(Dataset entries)
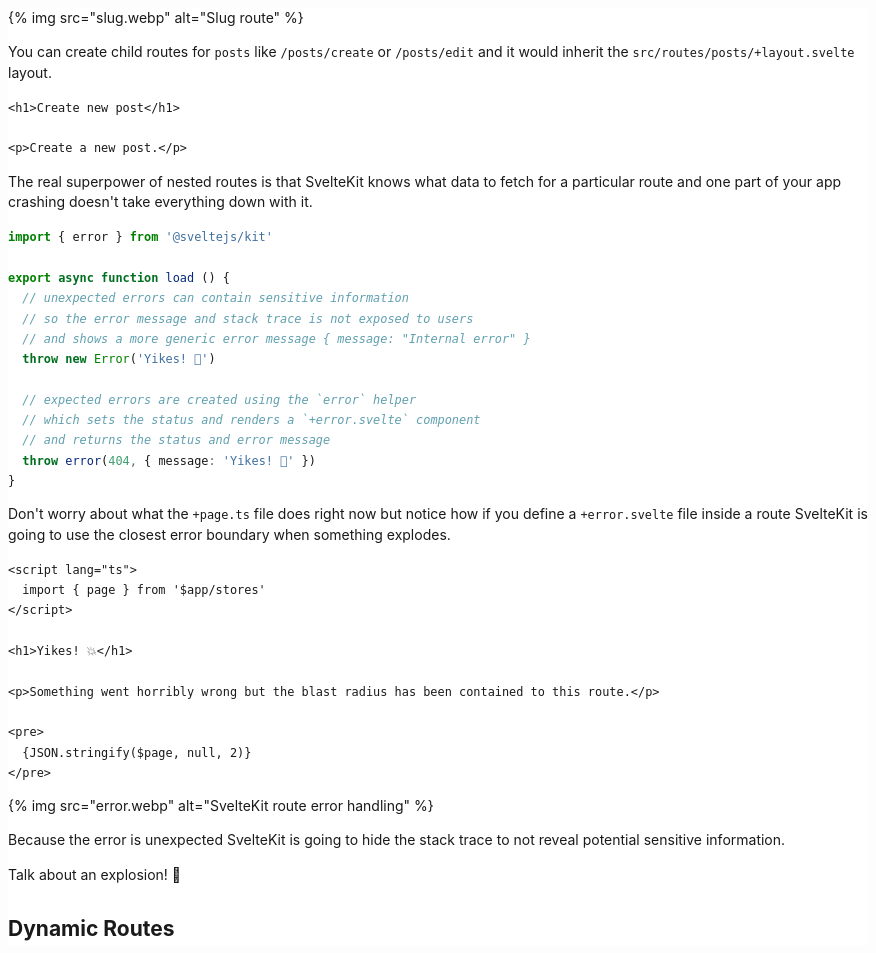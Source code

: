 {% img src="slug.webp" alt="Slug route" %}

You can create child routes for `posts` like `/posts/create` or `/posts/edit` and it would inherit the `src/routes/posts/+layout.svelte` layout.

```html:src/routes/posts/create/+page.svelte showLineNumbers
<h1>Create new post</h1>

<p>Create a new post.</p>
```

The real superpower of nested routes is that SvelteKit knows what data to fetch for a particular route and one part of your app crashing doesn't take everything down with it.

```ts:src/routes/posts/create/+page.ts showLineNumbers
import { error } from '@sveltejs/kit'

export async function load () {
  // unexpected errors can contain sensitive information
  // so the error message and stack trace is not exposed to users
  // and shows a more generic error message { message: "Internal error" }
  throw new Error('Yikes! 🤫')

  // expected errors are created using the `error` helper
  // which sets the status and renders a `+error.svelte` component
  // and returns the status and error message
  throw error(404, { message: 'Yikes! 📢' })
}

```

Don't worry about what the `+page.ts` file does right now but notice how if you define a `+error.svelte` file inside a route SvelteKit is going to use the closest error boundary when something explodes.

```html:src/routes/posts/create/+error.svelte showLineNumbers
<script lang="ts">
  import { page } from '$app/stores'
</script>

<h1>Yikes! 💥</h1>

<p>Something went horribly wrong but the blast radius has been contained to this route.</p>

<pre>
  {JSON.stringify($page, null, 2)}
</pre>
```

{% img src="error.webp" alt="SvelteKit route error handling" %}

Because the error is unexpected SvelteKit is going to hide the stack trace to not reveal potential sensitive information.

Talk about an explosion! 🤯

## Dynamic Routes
* * *
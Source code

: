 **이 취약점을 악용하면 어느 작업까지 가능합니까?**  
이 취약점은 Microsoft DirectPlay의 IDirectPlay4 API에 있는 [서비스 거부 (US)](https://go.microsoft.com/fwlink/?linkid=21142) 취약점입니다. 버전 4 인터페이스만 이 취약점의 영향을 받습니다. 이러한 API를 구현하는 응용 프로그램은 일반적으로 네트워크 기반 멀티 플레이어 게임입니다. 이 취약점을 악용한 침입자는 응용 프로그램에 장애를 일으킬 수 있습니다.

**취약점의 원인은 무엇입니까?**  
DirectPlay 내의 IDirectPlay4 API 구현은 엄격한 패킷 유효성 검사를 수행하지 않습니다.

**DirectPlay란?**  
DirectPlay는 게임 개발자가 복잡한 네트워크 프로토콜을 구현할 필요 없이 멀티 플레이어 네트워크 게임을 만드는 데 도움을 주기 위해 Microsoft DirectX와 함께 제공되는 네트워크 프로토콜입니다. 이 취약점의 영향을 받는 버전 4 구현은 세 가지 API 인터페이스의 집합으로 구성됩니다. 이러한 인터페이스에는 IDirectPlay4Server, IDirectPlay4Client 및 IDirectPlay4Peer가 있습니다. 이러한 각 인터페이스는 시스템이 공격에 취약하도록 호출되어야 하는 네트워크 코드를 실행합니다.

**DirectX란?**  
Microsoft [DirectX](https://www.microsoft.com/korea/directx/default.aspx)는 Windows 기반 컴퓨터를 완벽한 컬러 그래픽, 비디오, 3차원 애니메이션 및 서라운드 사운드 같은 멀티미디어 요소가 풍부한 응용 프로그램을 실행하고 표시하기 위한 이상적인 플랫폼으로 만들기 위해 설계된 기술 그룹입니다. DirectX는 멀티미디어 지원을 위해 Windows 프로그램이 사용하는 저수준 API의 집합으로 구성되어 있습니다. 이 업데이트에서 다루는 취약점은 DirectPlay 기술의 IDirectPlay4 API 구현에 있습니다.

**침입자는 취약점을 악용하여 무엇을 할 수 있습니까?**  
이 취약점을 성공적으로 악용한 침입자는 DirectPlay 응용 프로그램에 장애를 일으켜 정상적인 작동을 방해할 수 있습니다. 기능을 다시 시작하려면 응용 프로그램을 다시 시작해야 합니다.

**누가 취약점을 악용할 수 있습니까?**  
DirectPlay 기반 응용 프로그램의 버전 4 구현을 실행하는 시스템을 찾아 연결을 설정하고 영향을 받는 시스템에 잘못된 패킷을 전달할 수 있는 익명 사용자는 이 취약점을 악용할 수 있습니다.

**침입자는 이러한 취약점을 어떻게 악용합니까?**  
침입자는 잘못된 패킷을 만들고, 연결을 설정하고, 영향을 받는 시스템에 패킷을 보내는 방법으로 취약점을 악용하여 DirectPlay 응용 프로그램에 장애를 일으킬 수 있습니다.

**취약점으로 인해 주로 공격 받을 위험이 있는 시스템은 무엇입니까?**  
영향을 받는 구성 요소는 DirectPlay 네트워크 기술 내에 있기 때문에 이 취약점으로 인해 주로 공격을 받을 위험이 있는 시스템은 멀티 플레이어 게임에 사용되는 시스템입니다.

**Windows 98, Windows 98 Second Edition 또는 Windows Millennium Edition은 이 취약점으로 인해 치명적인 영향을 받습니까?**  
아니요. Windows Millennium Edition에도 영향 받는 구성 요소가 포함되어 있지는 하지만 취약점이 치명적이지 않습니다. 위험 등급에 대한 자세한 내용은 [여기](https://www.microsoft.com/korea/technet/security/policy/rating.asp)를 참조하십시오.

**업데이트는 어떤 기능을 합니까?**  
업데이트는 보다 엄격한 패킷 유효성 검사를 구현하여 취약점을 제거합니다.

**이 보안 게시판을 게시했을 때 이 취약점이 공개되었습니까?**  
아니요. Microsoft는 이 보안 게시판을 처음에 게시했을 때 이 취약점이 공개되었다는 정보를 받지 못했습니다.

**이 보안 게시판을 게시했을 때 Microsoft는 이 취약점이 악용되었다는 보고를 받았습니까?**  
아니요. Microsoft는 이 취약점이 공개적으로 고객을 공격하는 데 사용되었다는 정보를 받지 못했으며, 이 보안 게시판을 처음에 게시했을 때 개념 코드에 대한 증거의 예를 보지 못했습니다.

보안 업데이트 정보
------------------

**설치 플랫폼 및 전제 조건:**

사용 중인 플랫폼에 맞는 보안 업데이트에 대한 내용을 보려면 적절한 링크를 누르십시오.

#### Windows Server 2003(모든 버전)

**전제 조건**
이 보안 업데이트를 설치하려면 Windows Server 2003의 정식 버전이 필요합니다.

§ INSTRUCTIONS FOR THE TASK
Among the lines above, find those that contain the word "going" and copy them.

§ ANSWER
Don't worry about what the `+page.ts` file does right now but notice how if you define a `+error.svelte` file inside a route SvelteKit is going to use the closest error boundary when something explodes.
Because the error is unexpected SvelteKit is going to hide the stack trace to not reveal potential sensitive information.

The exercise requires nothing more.